Given records:
───

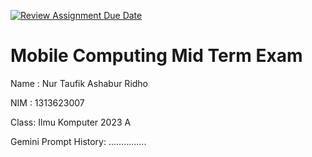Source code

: [![Review Assignment Due Date](https://classroom.github.com/assets/deadline-readme-button-22041afd0340ce965d47ae6ef1cefeee28c7c493a6346c4f15d667ab976d596c.svg)](https://classroom.github.com/a/T0qt99Uw)
# Mobile Computing Mid Term Exam
Name : Nur Taufik Ashabur Ridho

NIM  : 1313623007

Class: Ilmu Komputer 2023 A

Gemini Prompt History: ...............

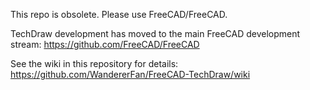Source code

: This repo is obsolete.  Please use FreeCAD/FreeCAD.

TechDraw development has moved to the main FreeCAD development stream:  https://github.com/FreeCAD/FreeCAD

See the wiki in this repository for details: https://github.com/WandererFan/FreeCAD-TechDraw/wiki
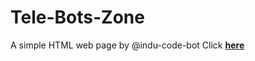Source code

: # Tele-Bots-Zone
A simple HTML web page by @indu-code-bot
Click <b><a href="https://indu-code-boy.github.io/Tele-Bots-Zone/">here</a></b>
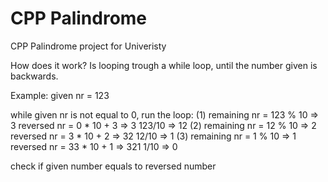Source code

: # CPP Palindrome
 CPP Palindrome project for Univeristy

How does it work?
Is looping trough a while loop, until the number given is backwards.

Example:
given nr = 123

while given nr is not equal to 0, run the loop:
(1)
    remaining nr = 123 % 10 => 3
    reversed nr = 0 * 10 + 3 => 3
    123/10 => 12
(2)
    remaining nr = 12 % 10 => 2
    reversed nr = 3 * 10 + 2 => 32
    12/10 => 1
(3)
    remaining nr = 1 % 10 => 1
    reversed nr = 33 * 10 + 1 => 321
    1/10 => 0

check if given number equals to reversed number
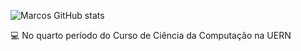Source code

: ![Marcos GitHub stats](https://github-readme-stats.vercel.app/api?username=Marcos-Vinicius-de-Araujo-Silva&show_icons=true&theme=tokyonight)

💻 No quarto período do Curso de Ciência da Computação na UERN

───

Work request: For each line above that includes "Palindrome", copy the line.

Response:
: # CPP Palindrome
 CPP Palindrome project for Univeristy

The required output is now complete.